Tra le principali linee operative individuate:

  • Sana alimentazione nelle scuole, attraverso un percorso quinquennale che coinvolge gli istituti comprensivi, gli insegnanti, gli agricoltori, i nutrizionisti, le famiglie e il Consiglio Nazionale delle Ricerche (CNR), con l’obiettivo di migliorare i comportamenti alimentari dei bambini.
  • Promozione della pratica sportiva, con la creazione di gruppi locali per camminate ed escursioni in e-bike, favorendo uno stile di vita attivo.
  • Valorizzazione del turismo esperienziale, con la realizzazione di un’offerta turistica integrata nei 14 Comuni, lo sviluppo di un portale dedicato e la partecipazione a fiere di settore.
  • Creazione della figura dell’animatore territoriale, che coordinerà iniziative e promuoverà la collaborazione tra i soggetti del territorio.
  • Sostegno alle aree interne, attraverso progetti di coabitazione, cohousing, incubatori di nuove imprese e cooperazione comunitaria.

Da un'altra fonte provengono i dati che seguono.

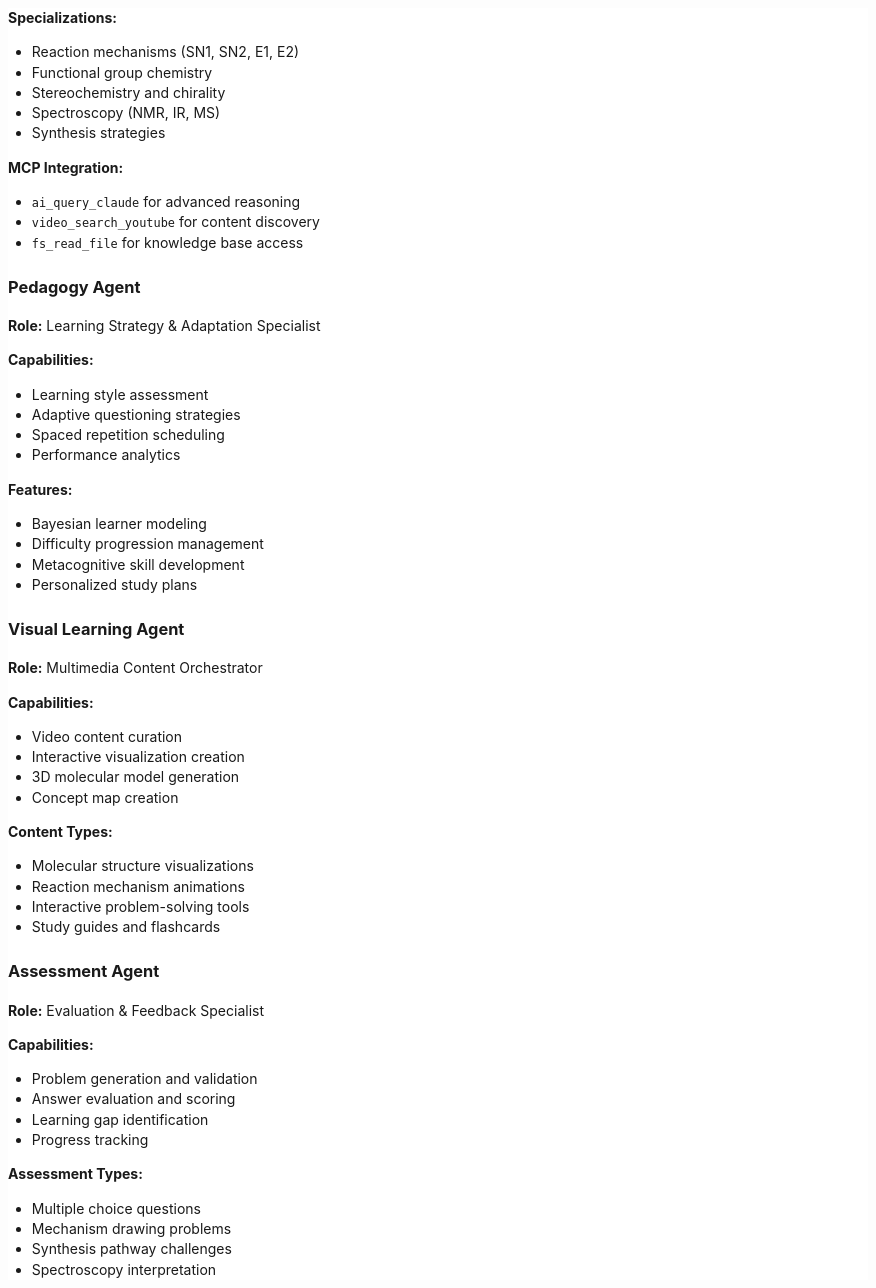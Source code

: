 **Specializations:**
- Reaction mechanisms (SN1, SN2, E1, E2)
- Functional group chemistry
- Stereochemistry and chirality
- Spectroscopy (NMR, IR, MS)
- Synthesis strategies

**MCP Integration:**
- `ai_query_claude` for advanced reasoning
- `video_search_youtube` for content discovery
- `fs_read_file` for knowledge base access

### Pedagogy Agent
**Role:** Learning Strategy & Adaptation Specialist

**Capabilities:**
- Learning style assessment
- Adaptive questioning strategies
- Spaced repetition scheduling
- Performance analytics

**Features:**
- Bayesian learner modeling
- Difficulty progression management
- Metacognitive skill development
- Personalized study plans

### Visual Learning Agent
**Role:** Multimedia Content Orchestrator

**Capabilities:**
- Video content curation
- Interactive visualization creation
- 3D molecular model generation
- Concept map creation

**Content Types:**
- Molecular structure visualizations
- Reaction mechanism animations
- Interactive problem-solving tools
- Study guides and flashcards

### Assessment Agent
**Role:** Evaluation & Feedback Specialist

**Capabilities:**
- Problem generation and validation
- Answer evaluation and scoring
- Learning gap identification
- Progress tracking

**Assessment Types:**
- Multiple choice questions
- Mechanism drawing problems
- Synthesis pathway challenges
- Spectroscopy interpretation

Collaborazioni e sinergie territoriali

Il Patto di comunità prevede la collaborazione con enti e istituzioni quali il Gal L’Altra Romagna, l’Unione dei Comuni della Romagna Forlivese, Destinazione Romagna, il Parco delle Foreste Casentinesi, Romagna Acque, il CNR, Slow Food, la Fondazione Casa Artusi, il Coordinamento delle Pro Loco, la Strada dei Vini e dei Sapori, oltre a AUSL e al Distretto Scolastico.

Sarà inoltre coinvolto un ampio network di professionisti — esperti di turismo, comunicazione, marketing, storytelling, guide turistiche e cicloturistiche — insieme ai servizi di trasporto e assistenza tecnica.
Il progetto potrà contare anche sul sostegno di imprese e sponsor del territorio, con l’obiettivo comune di valorizzare la Romagna collinare.

Verso il comitato di coordinamento

A seguito della firma del Patto, i firmatari si riuniranno venerdì 28 novembre a Santa Sofia per costituire un comitato di coordinamento, composto da un rappresentante per ciascun Comune dell’Unione. Il comitato definirà il piano delle attività e le tempistiche, nominando un coordinatore organizzativo per garantire continuità e sviluppo alle azioni avviate.